Sunday, 6 February 2011

TUBERCULOSIS: Australian zoo says no risk to visitors after elephant diagnosed with tuberculosis

Deborah Smith : February 5, 2011


No danger ... Pak Boon with her calf, Tukta. No danger ... Pak Boon with her calf, Tukta. Photo: Anthony Johnson

ONE of Taronga Zoo's elephants, Pak Boon, which gave birth to a calf three months ago, has been diagnosed with tuberculosis.
The zoo's senior vet, Larry Vogelnest, said the 19-year-old Asian elephant had no symptoms but tested positive in a routine, three-monthly laboratory screen for the bacterial disease, which is relatively common in elephants.
The zoo's seven other elephants have tested negative. Pak Boon is on drugs to kill the bacteria.
 Dr Vogelnest said it was likely she had been infected in Thailand before coming to Australia four years ago, and the disease had remained dormant and undetectable. ''Now it has reactivated, and I think in her case it was almost certainly because of the birth of her calf.''
Reactivation in pregnancy was a common scenario in women with latent disease, he said.
Dr Vogelnest said the elephant, which is still on display, posed no risk to visitors.
''TB is not a highly contagious disease.
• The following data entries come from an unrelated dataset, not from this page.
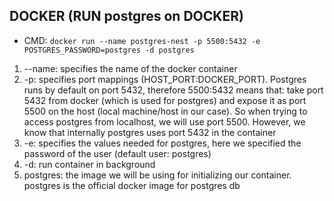 
## DOCKER (RUN postgres on DOCKER)

- CMD: ```docker run --name postgres-nest -p 5500:5432 -e POSTGRES_PASSWORD=postgres -d postgres```
1. --name: specifies the name of the docker container
2. -p: specifies port mappings (HOST_PORT:DOCKER_PORT). Postgres runs by default on port 5432, therefore 5500:5432 means that: take port 5432 from docker (which is used for postgres) and expose it as port 5500 on the host (local machine/host in our case). So when trying to access postgres from localhost, we will use port 5500. However, we know that internally postgres uses port 5432 in the container
3. -e: specifies the values needed for postgres, here we specified the password of the user (default user: postgres)
4. -d: run container in background
5. postgres: the image we will be using for initializing our container. postgres is the official docker image for postgres db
They would have to be in very close contact with her for hours to be at any risk.''
Zoo staff, however, are taking precautions such as wearing masks to do trunk washes for TB tests and preventing Pak Boon blowing water out of her trunk near people. She has not been separated from her group, as this would cause her stress.
About one-third of the world's human population is thought to be infected with TB but only about 4 to 10 per cent of people develop active disease.
Pak Boon was diagnosed in December and was probably infected by a person. The strain of Mycobacterium tuberculosis she has accounted for about a third of human cases in Thailand, Dr Vogelnest said.
It is not one of the deadly drug-resistant strains causing concern around the world. However, she will need treatment for up to a year and the three types of drugs she is being given could cost as much as $50,000. With her weight of about 3000 kilograms, she would need a considerable amount drugs, Dr Vogelnest said.
In the US between 1994 and 2006, 33 Asian elephants, or about 12 per cent of the species in that country, tested positive for TB, according to Elephant Care International.
To test for active TB, an elephant's trunk is washed out with saline solution three times in a week and this ''spit'' is cultured in a laboratory to see if bacteria are present. A newer test that detects antibodies in blood is also being used at Taronga.
Asian elephants are endangered, with as few as 34,000 left in the wild. Pak Boon, which means morning glory flower in Thai, had a 120-kilogram female calf in November, which was named Tukta, meaning doll.